→ **PROBLEM**
Hunt for the word "item" across the entries below, copying each line that holds it.

(Extracted data entries)
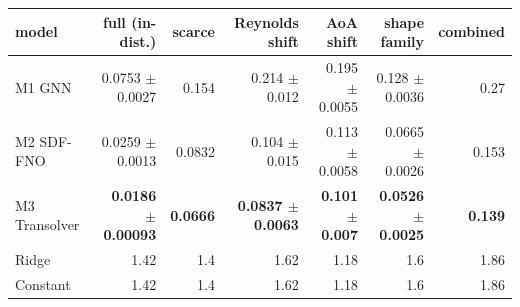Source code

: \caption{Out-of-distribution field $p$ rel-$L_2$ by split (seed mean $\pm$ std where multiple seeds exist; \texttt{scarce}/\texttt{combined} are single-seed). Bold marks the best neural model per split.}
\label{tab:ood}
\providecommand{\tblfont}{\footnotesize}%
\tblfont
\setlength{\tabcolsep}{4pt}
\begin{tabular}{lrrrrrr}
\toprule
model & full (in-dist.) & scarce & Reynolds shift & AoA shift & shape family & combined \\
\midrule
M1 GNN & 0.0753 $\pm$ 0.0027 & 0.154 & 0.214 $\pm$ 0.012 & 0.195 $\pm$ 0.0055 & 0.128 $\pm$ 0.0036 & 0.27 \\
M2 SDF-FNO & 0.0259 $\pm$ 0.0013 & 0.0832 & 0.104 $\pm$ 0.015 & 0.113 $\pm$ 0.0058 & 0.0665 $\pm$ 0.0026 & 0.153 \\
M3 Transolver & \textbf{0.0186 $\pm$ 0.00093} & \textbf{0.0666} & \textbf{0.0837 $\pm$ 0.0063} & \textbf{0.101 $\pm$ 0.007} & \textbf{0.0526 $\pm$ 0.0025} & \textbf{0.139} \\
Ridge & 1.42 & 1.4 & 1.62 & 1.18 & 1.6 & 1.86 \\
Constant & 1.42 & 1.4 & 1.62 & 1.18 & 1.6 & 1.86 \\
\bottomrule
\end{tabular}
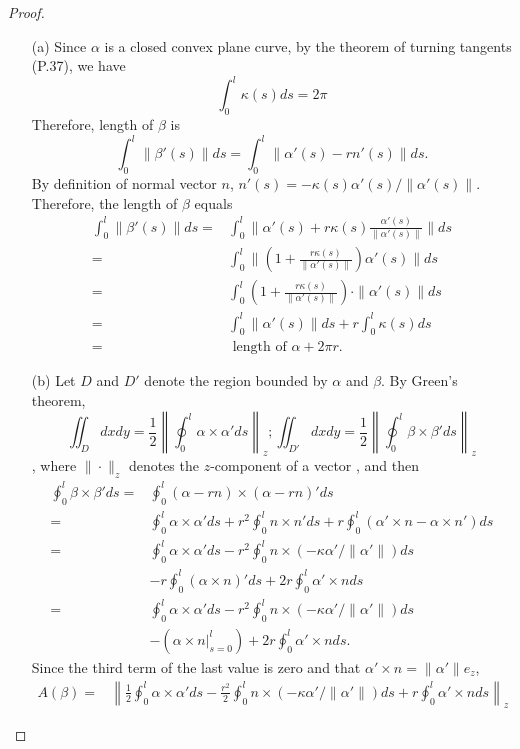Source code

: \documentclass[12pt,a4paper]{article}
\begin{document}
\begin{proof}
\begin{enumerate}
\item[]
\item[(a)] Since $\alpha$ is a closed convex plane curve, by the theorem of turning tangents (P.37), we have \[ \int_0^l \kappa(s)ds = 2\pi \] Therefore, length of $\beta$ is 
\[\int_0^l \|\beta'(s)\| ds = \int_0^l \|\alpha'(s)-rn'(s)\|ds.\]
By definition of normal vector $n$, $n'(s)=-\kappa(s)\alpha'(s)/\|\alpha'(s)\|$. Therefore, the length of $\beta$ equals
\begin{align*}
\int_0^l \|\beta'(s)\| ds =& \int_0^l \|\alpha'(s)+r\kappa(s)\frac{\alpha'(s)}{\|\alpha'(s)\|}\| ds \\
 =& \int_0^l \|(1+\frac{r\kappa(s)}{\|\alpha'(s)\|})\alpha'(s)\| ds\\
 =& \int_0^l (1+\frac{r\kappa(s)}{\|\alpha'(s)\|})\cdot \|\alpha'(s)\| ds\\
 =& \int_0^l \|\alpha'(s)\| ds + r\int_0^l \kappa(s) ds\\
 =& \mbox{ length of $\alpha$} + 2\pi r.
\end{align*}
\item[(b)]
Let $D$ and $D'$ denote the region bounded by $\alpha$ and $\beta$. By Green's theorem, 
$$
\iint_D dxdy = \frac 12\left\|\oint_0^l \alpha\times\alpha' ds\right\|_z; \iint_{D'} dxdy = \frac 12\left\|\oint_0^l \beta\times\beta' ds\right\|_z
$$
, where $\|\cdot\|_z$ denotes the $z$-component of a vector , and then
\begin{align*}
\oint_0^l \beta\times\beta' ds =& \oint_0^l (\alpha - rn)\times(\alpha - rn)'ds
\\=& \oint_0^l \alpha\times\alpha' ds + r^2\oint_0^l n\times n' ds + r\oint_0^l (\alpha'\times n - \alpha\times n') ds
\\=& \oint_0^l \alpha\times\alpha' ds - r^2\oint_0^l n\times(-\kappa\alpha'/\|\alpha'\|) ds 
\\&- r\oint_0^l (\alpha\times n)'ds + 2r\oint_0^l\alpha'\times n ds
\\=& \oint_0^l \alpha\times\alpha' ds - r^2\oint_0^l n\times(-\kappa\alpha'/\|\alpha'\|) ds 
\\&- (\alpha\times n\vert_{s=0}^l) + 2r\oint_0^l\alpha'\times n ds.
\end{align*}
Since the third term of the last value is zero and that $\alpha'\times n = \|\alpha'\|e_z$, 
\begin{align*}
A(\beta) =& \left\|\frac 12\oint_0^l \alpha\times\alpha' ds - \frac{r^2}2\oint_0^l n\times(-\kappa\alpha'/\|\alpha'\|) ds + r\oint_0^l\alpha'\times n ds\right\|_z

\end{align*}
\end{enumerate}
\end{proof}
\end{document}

→ **RESULT**
\item[]
\item[(a)] Since $\alpha$ is a closed convex plane curve, by the theorem of turning tangents (P.37), we have \[ \int_0^l \kappa(s)ds = 2\pi \] Therefore, length of $\beta$ is 
\item[(b)]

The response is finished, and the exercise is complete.